While Audience Network—which is available to subscribers of DirecTV, DirecTV Now and U-verse—airs originals like Kingdom, it has also built up a collection of acquisitions. “Mad Men falls right into NYPD Blue and Sons of Anarchy as another great premium show that I can strip in the daypart and give people an opportunity to catch up on a show they might not have seen,” said Long.
The show will air commercial-free, as is the case with all of Audience Network’s prime-time programming. That gives Audience Network an advantage over its competitors. “People don’t like to watch commercials, and soon as you go to commercial, they inherently will switch. We’ve seen unbelievable ratings spikes in our viewership because we’re commercial free,” said Long, pointing at increases shortly after NYPD Blue debuted in 2014.
While Audience Network is the first linear network to have Mad Men’s off-network rights, the show has been streaming on Netflix since 2011.
Long said he still can’t believe his luck at landing one of the most critically-acclaimed series of all time. “When they were listing the names [of Lionsgate titles], I go, ‘no no no, let’s go back to the first one. Did you say Mad Men?’ And they said, ‘yes,’” recalled Long. “And then I was just as excited about Weeds.”
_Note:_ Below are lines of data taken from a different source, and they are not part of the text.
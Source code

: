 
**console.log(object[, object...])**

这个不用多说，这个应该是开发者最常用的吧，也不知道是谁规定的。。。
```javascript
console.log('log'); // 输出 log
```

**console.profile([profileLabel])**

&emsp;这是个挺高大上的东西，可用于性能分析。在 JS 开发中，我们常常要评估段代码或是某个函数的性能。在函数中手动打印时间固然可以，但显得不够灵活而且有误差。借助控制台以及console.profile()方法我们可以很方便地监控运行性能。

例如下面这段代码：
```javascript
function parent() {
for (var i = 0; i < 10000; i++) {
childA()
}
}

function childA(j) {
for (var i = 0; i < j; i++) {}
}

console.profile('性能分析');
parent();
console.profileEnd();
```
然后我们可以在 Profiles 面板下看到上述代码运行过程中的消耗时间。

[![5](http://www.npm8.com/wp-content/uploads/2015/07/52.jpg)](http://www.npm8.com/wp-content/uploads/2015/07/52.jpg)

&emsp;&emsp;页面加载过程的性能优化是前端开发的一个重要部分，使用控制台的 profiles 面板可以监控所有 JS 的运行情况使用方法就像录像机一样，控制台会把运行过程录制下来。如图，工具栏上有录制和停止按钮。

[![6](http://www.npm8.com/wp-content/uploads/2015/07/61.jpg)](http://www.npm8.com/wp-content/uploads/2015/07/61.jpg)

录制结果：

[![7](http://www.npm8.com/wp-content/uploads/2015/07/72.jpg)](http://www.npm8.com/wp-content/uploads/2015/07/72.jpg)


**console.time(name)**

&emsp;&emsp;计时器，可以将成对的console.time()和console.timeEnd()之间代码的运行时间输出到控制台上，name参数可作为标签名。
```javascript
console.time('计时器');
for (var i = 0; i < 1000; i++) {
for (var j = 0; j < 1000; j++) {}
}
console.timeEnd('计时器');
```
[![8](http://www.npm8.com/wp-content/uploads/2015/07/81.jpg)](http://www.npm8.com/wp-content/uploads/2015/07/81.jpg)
The network won’t launch a big marketing campaign to celebrate Mad Men’s move to the network. “I think we have to focus on what we can tout as exclusive,” said Long. “I would never want to use somebody else’s proprietary idea and say, this was mine. I wouldn’t want somebody to take Kingdom in syndication and go, look, it’s the first time you’ve ever seen this! That would really irritate me.”
Mad Men ended in 2015 after seven seasons. Creator Weiner told Adweek last December that while he was making the series, “I don’t think I was really able to absorb that it meant so much to the audience. That’s something that I have enjoyed since it ended. Also, that if you can imagine when the show went on the air, there was no iPad, there was no iPhone, there was nothing streaming. Netflix happened during this; the entire model of television changed during it.”